Needed from the data below: every line from the one with "## Project Overview" up to and including the one with "### Challenges", repeated exactly and with nothing else.

────

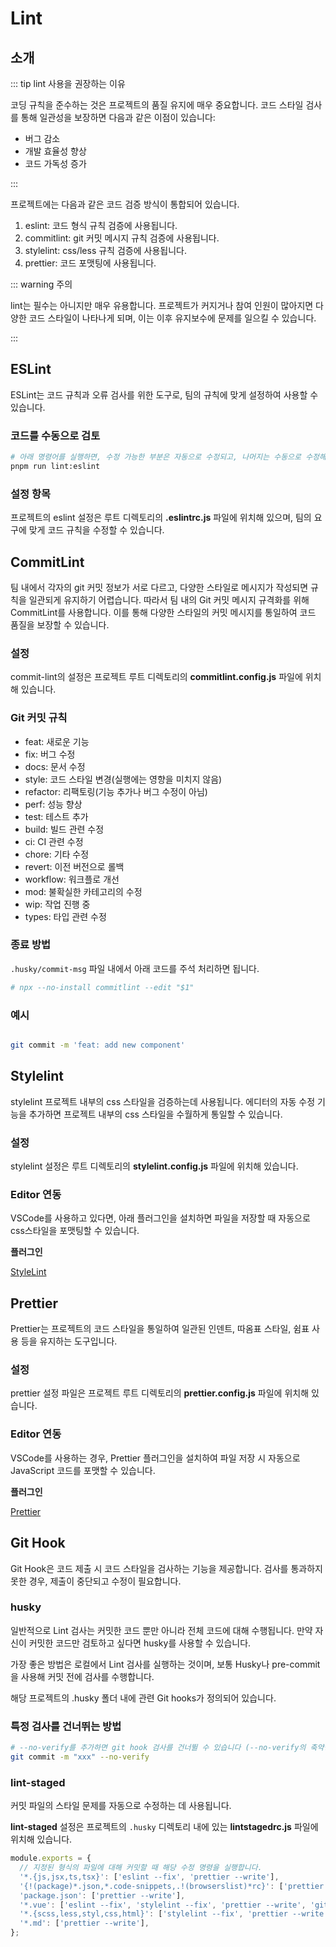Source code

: # Lint

## 소개

::: tip lint 사용을 권장하는 이유

코딩 규칙을 준수하는 것은 프로젝트의 품질 유지에 매우 중요합니다. 코드 스타일 검사를 통해 일관성을 보장하면 다음과 같은 이점이 있습니다:

- 버그 감소
- 개발 효율성 향상
- 코드 가독성 증가

:::

프로젝트에는 다음과 같은 코드 검증 방식이 통합되어 있습니다.

1. eslint: 코드 형식 규칙 검증에 사용됩니다.
2. commitlint: git 커밋 메시지 규칙 검증에 사용됩니다.
3. stylelint: css/less 규칙 검증에 사용됩니다.
4. prettier: 코드 포맷팅에 사용됩니다.

::: warning 주의

lint는 필수는 아니지만 매우 유용합니다. 프로젝트가 커지거나 참여 인원이 많아지면 다양한 코드 스타일이 나타나게 되며, 이는 이후 유지보수에 문제를 일으킬 수 있습니다.

:::

## ESLint

ESLint는 코드 규칙과 오류 검사를 위한 도구로, 팀의 규칙에 맞게 설정하여  사용할 수 있습니다.

### 코드를 수동으로 검토

```bash
# 아래 명령어를 실행하면, 수정 가능한 부분은 자동으로 수정되고, 나머지는 수동으로 수정해야 합니다.
pnpm run lint:eslint
```

### 설정 항목

프로젝트의 eslint 설정은 루트 디렉토리의 **.eslintrc.js** 파일에 위치해 있으며, 팀의 요구에 맞게 코드 규칙을 수정할 수 있습니다.

## CommitLint

팀 내에서 각자의 git 커밋 정보가 서로 다르고, 다양한 스타일로 메시지가 작성되면 규칙을 일관되게 유지하기 어렵습니다. 따라서 팀 내의 Git 커밋 메시지 규격화를 위해 CommitLint를 사용합니다. 이를 통해 다양한 스타일의 커밋 메시지를 통일하여 코드 품질을 보장할 수 있습니다.


### 설정

commit-lint의 설정은 프로젝트 루트 디렉토리의 **commitlint.config.js** 파일에 위치해 있습니다.

### Git 커밋 규칙

- feat: 새로운 기능
- fix: 버그 수정
- docs: 문서 수정
- style: 코드 스타일 변경(실행에는 영향을 미치지 않음)
- refactor: 리팩토링(기능 추가나 버그 수정이 아님)
- perf: 성능 향상
- test: 테스트 추가
- build: 빌드 관련 수정
- ci: CI 관련 수정
- chore: 기타 수정
- revert: 이전 버전으로 롤백
- workflow: 워크플로 개선
- mod: 불확실한 카테고리의 수정
- wip: 작업 진행 중
- types: 타입 관련 수정

### 종료 방법

`.husky/commit-msg` 파일 내에서 아래 코드를 주석 처리하면 됩니다.

```bash
# npx --no-install commitlint --edit "$1"
```

### 예시

```bash

git commit -m 'feat: add new component'

```

## Stylelint

stylelint 프로젝트 내부의 css 스타일을 검증하는데 사용됩니다. 에디터의 자동 수정 기능을 추가하면 프로젝트 내부의 css 스타일을 수월하게 통일할 수 있습니다.

### 설정

stylelint 설정은 루트 디렉토리의 **stylelint.config.js** 파일에 위치해 있습니다.

### Editor 연동

VSCode를 사용하고 있다면, 아래 플러그인을 설치하면 파일을 저장할 때 자동으로 css스타일을 포맷팅할 수 있습니다.

**플러그인**

[StyleLint](https://marketplace.visualstudio.com/items?itemName=stylelint.vscode-stylelint)

## Prettier

Prettier는 프로젝트의 코드 스타일을 통일하여 일관된 인덴트, 따옴표 스타일, 쉼표 사용 등을 유지하는 도구입니다.

### 설정

prettier 설정 파일은 프로젝트 루트 디렉토리의 **prettier.config.js** 파일에 위치해 있습니다.

### Editor 연동

VSCode를 사용하는 경우, Prettier 플러그인을 설치하여 파일 저장 시 자동으로 JavaScript 코드를 포맷할 수 있습니다.

**플러그인**

[Prettier](https://marketplace.visualstudio.com/items?itemName=esbenp.prettier-vscode)

## Git Hook

Git Hook은 코드 제출 시 코드 스타일을 검사하는 기능을 제공합니다. 검사를 통과하지 못한 경우, 제출이 중단되고 수정이 필요합니다.

### husky

일반적으로 Lint 검사는 커밋한 코드 뿐만 아니라 전체 코드에 대해 수행됩니다. 만약 자신이 커밋한 코드만 검토하고 싶다면 husky를 사용할 수 있습니다.

가장 좋은 방법은 로컬에서 Lint 검사를 실행하는 것이며, 보통 Husky나 pre-commit을 사용해 커밋 전에 검사를 수행합니다. 

해당 프로젝트의 .husky 폴더 내에 관련 Git hooks가 정의되어 있습니다.

### 특정 검사를 건너뛰는 방법

```bash
# --no-verify를 추가하면 git hook 검사를 건너뛸 수 있습니다 (--no-verify의 축약형은 -n입니다).
git commit -m "xxx" --no-verify
```

### lint-staged

커밋 파일의 스타일 문제를 자동으로 수정하는 데 사용됩니다.

**lint-staged** 설정은 프로젝트의 `.husky` 디렉토리 내에 있는 **lintstagedrc.js** 파일에 위치해 있습니다.

```js
module.exports = {
  // 지정된 형식의 파일에 대해 커밋할 때 해당 수정 명령을 실행합니다.
  '*.{js,jsx,ts,tsx}': ['eslint --fix', 'prettier --write'],
  '{!(package)*.json,*.code-snippets,.!(browserslist)*rc}': ['prettier --write--parser json'],
  'package.json': ['prettier --write'],
  '*.vue': ['eslint --fix', 'stylelint --fix', 'prettier --write', 'git add .'],
  '*.{scss,less,styl,css,html}': ['stylelint --fix', 'prettier --write', 'git add .'],
  '*.md': ['prettier --write'],
};
```
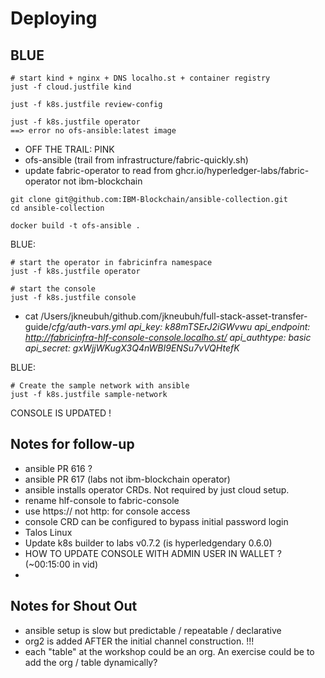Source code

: # Deploying 


## BLUE 

```shell
# start kind + nginx + DNS localho.st + container registry   
just -f cloud.justfile kind 

just -f k8s.justfile review-config

just -f k8s.justfile operator 
==> error no ofs-ansible:latest image 
```

- OFF THE TRAIL: PINK  
- ofs-ansible (trail from infrastructure/fabric-quickly.sh)
- update fabric-operator to read from ghcr.io/hyperledger-labs/fabric-operator not ibm-blockchain 
```shell
git clone git@github.com:IBM-Blockchain/ansible-collection.git
cd ansible-collection 

docker build -t ofs-ansible . 
```

BLUE: 
```shell
# start the operator in fabricinfra namespace 
just -f k8s.justfile operator 

# start the console 
just -f k8s.justfile console 
```

+ cat /Users/jkneubuh/github.com/jkneubuh/full-stack-asset-transfer-guide/_cfg/auth-vars.yml
  api_key: k88mTSErJ2iGWvwu
  api_endpoint: http://fabricinfra-hlf-console-console.localho.st/
  api_authtype: basic
  api_secret: gxWjjWKugX3Q4nWBI9ENSu7vVQHtefK_


BLUE: 
```shell
# Create the sample network with ansible 
just -f k8s.justfile sample-network 
```

CONSOLE IS UPDATED ! 












## Notes for follow-up 

- ansible PR 616 ? 
- ansible PR 617 (labs not ibm-blockchain operator) 
- ansible installs operator CRDs.  Not required by just cloud setup. 
- rename hlf-console to fabric-console
- use https:// not http: for console access 
- console CRD can be configured to bypass initial password login
- Talos Linux 
- Update k8s builder to labs v0.7.2 (is hyperledgendary 0.6.0)
- HOW TO UPDATE CONSOLE WITH ADMIN USER IN WALLET ? (~00:15:00 in vid)  
- 


## Notes for Shout Out 

- ansible setup is slow but predictable / repeatable / declarative 
- org2 is added AFTER the initial channel construction.  !!! 
- each "table" at the workshop could be an org.  An exercise could be to add the org / table dynamically? 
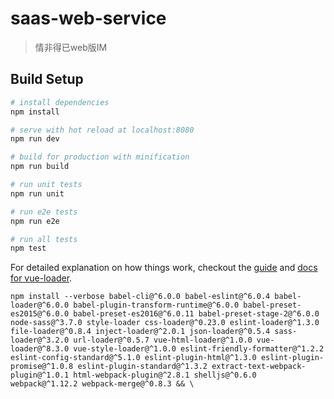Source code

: # saas-web-service

> 情非得已web版IM

## Build Setup

``` bash
# install dependencies
npm install

# serve with hot reload at localhost:8080
npm run dev

# build for production with minification
npm run build

# run unit tests
npm run unit

# run e2e tests
npm run e2e

# run all tests
npm test
```

For detailed explanation on how things work, checkout the [guide](http://vuejs-templates.github.io/webpack/) and [docs for vue-loader](http://vuejs.github.io/vue-loader).


```
npm install --verbose babel-cli@^6.0.0 babel-eslint@^6.0.4 babel-loader@^6.0.0 babel-plugin-transform-runtime@^6.0.0 babel-preset-es2015@^6.0.0 babel-preset-es2016@^6.0.11 babel-preset-stage-2@^6.0.0 node-sass@^3.7.0 style-loader css-loader@^0.23.0 eslint-loader@^1.3.0 file-loader@^0.8.4 inject-loader@^2.0.1 json-loader@^0.5.4 sass-loader@^3.2.0 url-loader@^0.5.7 vue-html-loader@^1.0.0 vue-loader@^8.3.0 vue-style-loader@^1.0.0 eslint-friendly-formatter@^1.2.2 eslint-config-standard@^5.1.0 eslint-plugin-html@^1.3.0 eslint-plugin-promise@^1.0.8 eslint-plugin-standard@^1.3.2 extract-text-webpack-plugin@^1.0.1 html-webpack-plugin@^2.8.1 shelljs@^0.6.0 webpack@^1.12.2 webpack-merge@^0.8.3 && \
```
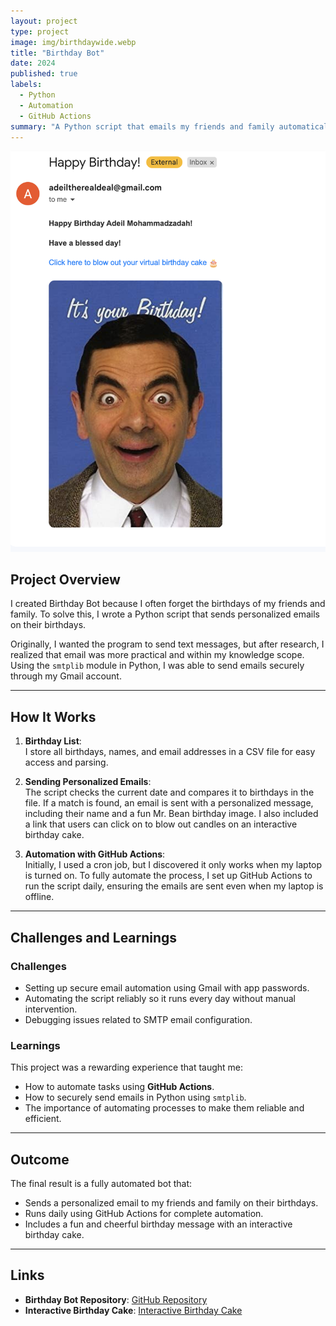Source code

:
 ```yaml
---
layout: project
type: project
image: img/birthdaywide.webp
title: "Birthday Bot"
date: 2024
published: true
labels:
  - Python
  - Automation
  - GitHub Actions
summary: "A Python script that emails my friends and family automatically on their birthdays with a customized birthday message."
---
```


![Birthday Bot](../img/BirthdayEmail.png)

## Project Overview

I created Birthday Bot because I often forget the birthdays of my friends and family. To solve this, I wrote a Python script that sends personalized emails on their birthdays.  

Originally, I wanted the program to send text messages, but after research, I realized that email was more practical and within my knowledge scope. Using the `smtplib` module in Python, I was able to send emails securely through my Gmail account.

---

## How It Works

1. **Birthday List**:  
   I store all birthdays, names, and email addresses in a CSV file for easy access and parsing.  

2. **Sending Personalized Emails**:  
   The script checks the current date and compares it to birthdays in the file. If a match is found, an email is sent with a personalized message, including their name and a fun Mr. Bean birthday image. I also included a link that users can click on to blow out candles on an interactive birthday cake. 

3. **Automation with GitHub Actions**:  
   Initially, I used a cron job, but I discovered it only works when my laptop is turned on. To fully automate the process, I set up GitHub Actions to run the script daily, ensuring the emails are sent even when my laptop is offline.

---

## Challenges and Learnings

### Challenges
- Setting up secure email automation using Gmail with app passwords.  
- Automating the script reliably so it runs every day without manual intervention.  
- Debugging issues related to SMTP email configuration.

### Learnings
This project was a rewarding experience that taught me:  
- How to automate tasks using **GitHub Actions**.  
- How to securely send emails in Python using `smtplib`.  
- The importance of automating processes to make them reliable and efficient.  

---

## Outcome

The final result is a fully automated bot that:  
- Sends a personalized email to my friends and family on their birthdays.  
- Runs daily using GitHub Actions for complete automation.  
- Includes a fun and cheerful birthday message with an interactive birthday cake. 

---

## Links

- **Birthday Bot Repository**: [GitHub Repository](https://github.com/Adeilmo226/BirthdayBot/tree/main)  
- **Interactive Birthday Cake**: [Interactive Birthday Cake](https://adeilmo226.github.io/interactive-birthday-cake/)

────

Output of the task:
## Project Overview

I created Birthday Bot because I often forget the birthdays of my friends and family. To solve this, I wrote a Python script that sends personalized emails on their birthdays.  

Originally, I wanted the program to send text messages, but after research, I realized that email was more practical and within my knowledge scope. Using the `smtplib` module in Python, I was able to send emails securely through my Gmail account.

---

## How It Works

1. **Birthday List**:  
   I store all birthdays, names, and email addresses in a CSV file for easy access and parsing.  

2. **Sending Personalized Emails**:  
   The script checks the current date and compares it to birthdays in the file. If a match is found, an email is sent with a personalized message, including their name and a fun Mr. Bean birthday image. I also included a link that users can click on to blow out candles on an interactive birthday cake. 

3. **Automation with GitHub Actions**:  
   Initially, I used a cron job, but I discovered it only works when my laptop is turned on. To fully automate the process, I set up GitHub Actions to run the script daily, ensuring the emails are sent even when my laptop is offline.

---

## Challenges and Learnings

### Challenges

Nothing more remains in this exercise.